Preheat oven to 325 degrees. Return the short ribs to the pan and increase heat to high. Add the wine and bring to a boil. Let boil for a minute, then add the crushed tomatoes and their juice and water. Add the dried herbs. Bring to a boil, then remove from heat. Stir in the rutabaga chunks. Cover the pot and transfer to the oven. Let cook for 2 hours. Stir, flipping over the short rib pieces, and return to the oven for another hour. Remove lid for the last 30 minutes or so to reduce the liquid. (Continue cooking for longer uncovered to reduce further, if desired.) Taste for seasoning, adding salt and pepper to taste. Skim as much fat from the surface as you can. (If serving the next day, just chill overnight, and the solidified fat will be easier to remove.) Serve with crusty bread, noodles, rice or potatoes.
(for 4-6 servings)
2 lbs beef short ribs: $28
2 celery stalks: $0.50
2 onions: $0.50
6 cloves garlic: $0.25
2 cups red wine: $4.00
2 cups whole peeled tomatoes: $2.00
1-1.5 lb rutabaga: $2.00
salt, pepper, dried herbs, 2 Tb olive oil, 2 Tb flour: $0.50
Eight brownie points: It doesn’t get much richer than braised short ribs. You could replicate this dish using a leaner cut of beef or lamb, or just use more vegetables in ratio to the meat. Make it equal or more parts rutabagas or other root vegetables—they’ll take on the richness of the meat from the long simmer. And try the tips for skimming fat in the recipe to shave off some cholesterol.

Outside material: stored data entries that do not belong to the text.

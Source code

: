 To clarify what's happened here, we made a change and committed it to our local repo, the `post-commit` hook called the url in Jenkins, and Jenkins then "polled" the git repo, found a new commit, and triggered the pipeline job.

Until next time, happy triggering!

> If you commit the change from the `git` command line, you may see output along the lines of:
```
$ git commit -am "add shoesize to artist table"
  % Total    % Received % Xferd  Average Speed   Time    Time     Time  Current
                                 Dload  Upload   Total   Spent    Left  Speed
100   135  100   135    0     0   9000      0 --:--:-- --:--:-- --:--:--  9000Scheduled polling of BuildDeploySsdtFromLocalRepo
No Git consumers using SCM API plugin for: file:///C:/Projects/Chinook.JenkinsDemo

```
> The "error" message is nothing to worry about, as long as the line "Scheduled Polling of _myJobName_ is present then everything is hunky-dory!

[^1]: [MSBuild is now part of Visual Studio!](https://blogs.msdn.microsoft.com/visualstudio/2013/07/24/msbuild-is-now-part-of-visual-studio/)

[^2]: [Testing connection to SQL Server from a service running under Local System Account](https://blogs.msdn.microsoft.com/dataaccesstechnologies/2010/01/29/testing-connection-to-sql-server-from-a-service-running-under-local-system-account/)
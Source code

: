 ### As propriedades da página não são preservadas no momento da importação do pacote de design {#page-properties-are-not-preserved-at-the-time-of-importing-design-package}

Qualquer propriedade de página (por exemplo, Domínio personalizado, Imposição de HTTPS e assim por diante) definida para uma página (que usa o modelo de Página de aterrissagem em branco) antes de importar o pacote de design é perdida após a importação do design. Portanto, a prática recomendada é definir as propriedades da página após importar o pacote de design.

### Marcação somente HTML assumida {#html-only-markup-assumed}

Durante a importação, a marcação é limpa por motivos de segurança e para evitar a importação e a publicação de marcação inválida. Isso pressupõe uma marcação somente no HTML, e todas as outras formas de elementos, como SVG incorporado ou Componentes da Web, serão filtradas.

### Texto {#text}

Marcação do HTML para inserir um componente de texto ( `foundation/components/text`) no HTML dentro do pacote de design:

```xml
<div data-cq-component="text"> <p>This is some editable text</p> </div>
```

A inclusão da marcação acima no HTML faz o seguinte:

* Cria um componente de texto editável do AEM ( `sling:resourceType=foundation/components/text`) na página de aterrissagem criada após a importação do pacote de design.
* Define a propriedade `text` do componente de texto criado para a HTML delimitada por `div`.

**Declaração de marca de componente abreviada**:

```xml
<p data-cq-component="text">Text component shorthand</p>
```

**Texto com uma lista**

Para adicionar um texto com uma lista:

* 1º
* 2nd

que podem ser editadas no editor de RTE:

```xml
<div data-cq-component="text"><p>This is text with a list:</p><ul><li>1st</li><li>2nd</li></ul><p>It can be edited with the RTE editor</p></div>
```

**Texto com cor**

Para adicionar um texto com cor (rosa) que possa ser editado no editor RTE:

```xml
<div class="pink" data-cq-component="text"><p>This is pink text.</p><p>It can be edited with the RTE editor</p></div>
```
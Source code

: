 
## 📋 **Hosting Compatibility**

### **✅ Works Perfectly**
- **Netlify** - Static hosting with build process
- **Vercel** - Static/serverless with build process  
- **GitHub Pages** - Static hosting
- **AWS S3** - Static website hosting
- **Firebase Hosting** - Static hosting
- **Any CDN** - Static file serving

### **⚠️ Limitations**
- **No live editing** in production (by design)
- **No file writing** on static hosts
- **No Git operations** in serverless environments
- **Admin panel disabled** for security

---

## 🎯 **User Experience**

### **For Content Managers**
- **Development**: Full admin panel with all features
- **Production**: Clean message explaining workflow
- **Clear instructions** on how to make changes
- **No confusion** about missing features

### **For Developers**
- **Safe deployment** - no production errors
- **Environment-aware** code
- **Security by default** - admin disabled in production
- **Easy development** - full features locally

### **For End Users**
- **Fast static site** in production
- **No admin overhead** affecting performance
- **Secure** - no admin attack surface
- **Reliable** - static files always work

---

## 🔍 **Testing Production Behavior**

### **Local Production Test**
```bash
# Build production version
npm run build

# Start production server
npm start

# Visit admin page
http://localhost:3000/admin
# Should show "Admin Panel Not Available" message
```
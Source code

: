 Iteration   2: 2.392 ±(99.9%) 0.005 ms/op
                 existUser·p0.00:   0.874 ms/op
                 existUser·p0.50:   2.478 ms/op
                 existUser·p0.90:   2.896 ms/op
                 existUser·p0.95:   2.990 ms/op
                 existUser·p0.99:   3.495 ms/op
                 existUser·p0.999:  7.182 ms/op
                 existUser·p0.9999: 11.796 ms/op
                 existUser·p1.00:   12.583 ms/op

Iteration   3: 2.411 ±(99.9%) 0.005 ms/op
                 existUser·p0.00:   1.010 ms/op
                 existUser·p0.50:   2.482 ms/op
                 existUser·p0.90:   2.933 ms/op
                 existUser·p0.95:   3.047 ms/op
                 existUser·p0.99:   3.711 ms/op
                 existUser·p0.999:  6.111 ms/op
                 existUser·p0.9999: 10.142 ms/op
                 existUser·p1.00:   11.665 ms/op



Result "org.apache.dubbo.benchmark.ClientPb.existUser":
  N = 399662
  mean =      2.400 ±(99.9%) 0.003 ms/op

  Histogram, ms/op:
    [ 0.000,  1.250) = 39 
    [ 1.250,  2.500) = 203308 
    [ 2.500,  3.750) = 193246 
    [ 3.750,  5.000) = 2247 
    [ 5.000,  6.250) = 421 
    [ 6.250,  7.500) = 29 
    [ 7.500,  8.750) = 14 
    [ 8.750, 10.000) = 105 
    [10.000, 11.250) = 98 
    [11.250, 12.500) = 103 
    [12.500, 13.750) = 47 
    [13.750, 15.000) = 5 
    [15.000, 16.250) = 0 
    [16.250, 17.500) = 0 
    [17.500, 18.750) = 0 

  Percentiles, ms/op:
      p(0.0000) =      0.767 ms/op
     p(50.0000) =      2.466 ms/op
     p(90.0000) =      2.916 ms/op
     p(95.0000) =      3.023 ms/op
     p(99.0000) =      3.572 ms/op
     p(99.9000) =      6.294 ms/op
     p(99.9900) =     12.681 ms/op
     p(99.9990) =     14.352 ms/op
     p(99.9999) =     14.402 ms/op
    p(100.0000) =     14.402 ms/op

Four maple leaves: Red meat like beef is about the most high-impact, carbon footprint-heavy protein you can eat, which is well documented. But you can support producers that produce it in a humane way when you do indulge in it. Surround it with local winter vegetables from the farmers market, like rutabagas. And, keep things in moderation. Not every day is for braised short ribs, but you can stretch a little bit of meat into something for a special occasion.